'Dr Hamlet and the Daleks' opens in London to rave reviews

Funny story written by matwil

Friday, 5 June 2009

image for 'Dr Hamlet and the Daleks' opens in London to rave reviews
The Prince of Denmark, formerly known as a serious, tragic figure

In a radical reworking of Shakespeare's play Hamlet, theatre director Sir Henry Dumdowne cast television actor Jude Tennant as Hamlet, and added a more modern touch to the tragedy about the Prince of Denmark.

Hamlet now speaks his famous 'To Be Or Not To Be' speech to three Daleks, while those famously evil killing machines continually interrupt him with shouts of 'Exterminate!' and 'You Will Obey!, and during his rendition of 'Alas Poor Yorick ...' one Dalek fires a stream of gas at Hamlet, causing him to finish his speech with a gasmask on.

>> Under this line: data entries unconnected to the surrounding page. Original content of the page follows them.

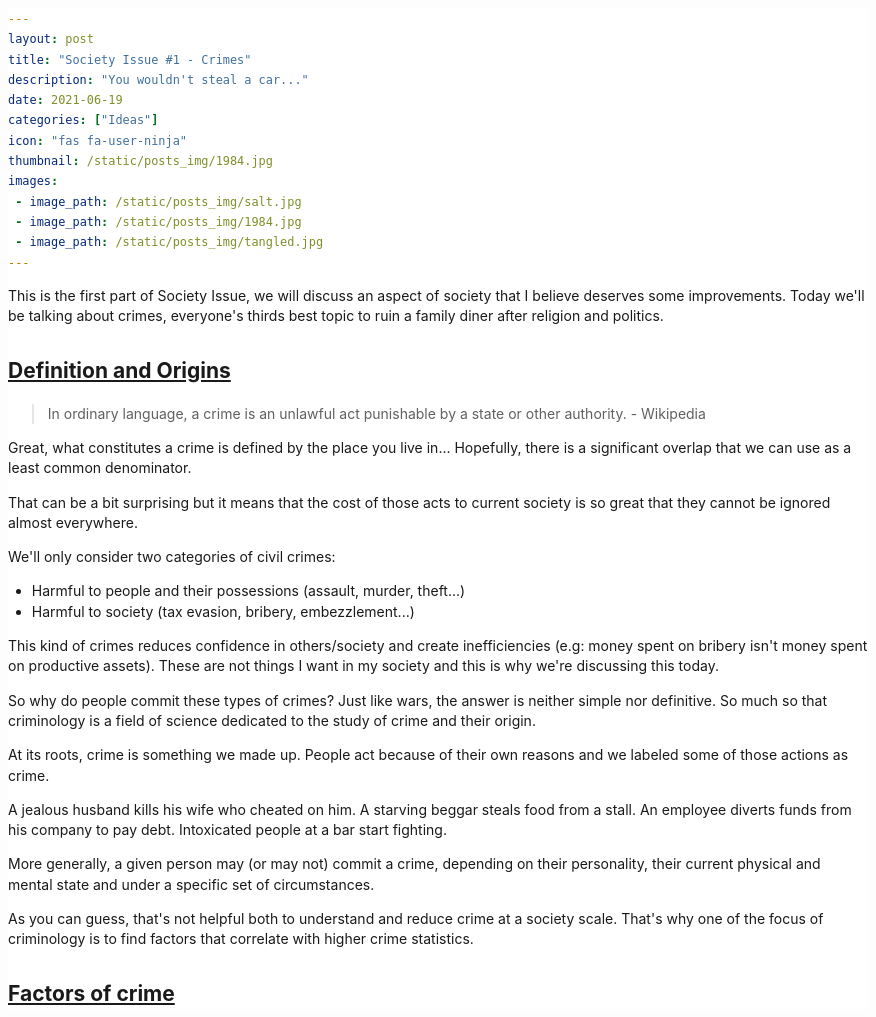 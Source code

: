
```yaml
---
layout: post
title: "Society Issue #1 - Crimes"
description: "You wouldn't steal a car..."
date: 2021-06-19
categories: ["Ideas"]
icon: "fas fa-user-ninja"
thumbnail: /static/posts_img/1984.jpg
images:
 - image_path: /static/posts_img/salt.jpg
 - image_path: /static/posts_img/1984.jpg
 - image_path: /static/posts_img/tangled.jpg
---
```


This is the first part of Society Issue, we will discuss an aspect of society that I believe deserves some improvements. Today we'll be talking about crimes, everyone's thirds best topic to ruin a family diner after religion and politics.

## <ins>Definition and Origins</ins>

> In ordinary language, a crime is an unlawful act punishable by a state or other authority. - Wikipedia

Great, what constitutes a crime is defined by the place you live in... Hopefully, there is a significant overlap that we can use as a least common denominator.

That can be a bit surprising but it means that the cost of those acts to current society is so great that they cannot be ignored almost everywhere.

We'll only consider two categories of civil crimes:
* Harmful to people and their possessions (assault, murder, theft...)
* Harmful to society (tax evasion, bribery, embezzlement...)

This kind of crimes reduces confidence in others/society and create inefficiencies (e.g: money spent on bribery isn't money spent on productive assets). These are not things I want in my society and this is why we're discussing this today.

So why do people commit these types of crimes? Just like wars, the answer is neither simple nor definitive. So much so that criminology is a field of science dedicated to the study of crime and their origin.

At its roots, crime is something we made up. People act because of their own reasons and we labeled some of those actions as crime.

A jealous husband kills his wife who cheated on him. A starving beggar steals food from a stall. An employee diverts funds from his company to pay debt. Intoxicated people at a bar start fighting.

More generally, a given person may (or may not) commit a crime, depending on their personality, their current physical and mental state and under a specific set of circumstances.

As you can guess, that's not helpful both to understand and reduce crime at a society scale. That's why one of the focus of criminology is to find factors that correlate with higher crime statistics.

## <ins>Factors of crime</ins>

One reviewer said: 'Tennant is quite magnificently magnifique, his utterance portrays the indeterminate wiles and confusions of the tormented Prince, while doing a pretty good triple back flip to avoid getting zapped by a passing Cyberman.'

Another said: 'To ham or not to ham, that is the question. Whether it is nobler in the mind to face the slings of arrows of outrageous wotsit, or to face a sea of Daleks chasing you down Pall Mall, without a Lumley to do a bit of kung fu to save you.'

Sir Henry said he was very pleased by Tennant's performance. 'He sums up the inner turmoil of Hamlet, the clash between portraying one of the most complex characters in literary history, and portraying a scarf-wearing git with no real taste in female assistants, and one that's lucky to never have been arrested for hanging around phone boxes at night.'

And Tennant's co-star, Penelope Wilton, added: 'In all the versions of Hamlet I've appeared in, the Prince has usually been a very disturbed youngish man, continually fighting against fate and treachery.'

'In this version, of course, Sir Henry decided to make Hamlet seem like a little boy who hasn't started shaving yet, and one that millions of television viewers instantly recognise as a typecast, time-travelling, cartoonish saviour, it ain't exactly Olivier, is it?'

What next - Vera Duckworth as Gertrude, Albert Tatlock as Polonius, Paul Gascoigne and Vinnie Jones as Rosencrantz and Guildenstern, and the Milky Bar Kid as Hamlet? 'That might be a tad ridiculous', Sir Henry pointed out, 'but an all-animal cast for Macbeth is my next project, though it'll need some hard work to train a hamster to do its lines as that king. Especially in a Scottish accent.'

'Is this a hamster I see before me?', MacBeth himself said, in darkest Perthshire. 'No!', some passing Daleks shouted back at him, 'we exterminated all the hamsters!' Banquo was unavailable for comment.

The funny story above is a satire or parody. It is entirely fictitious.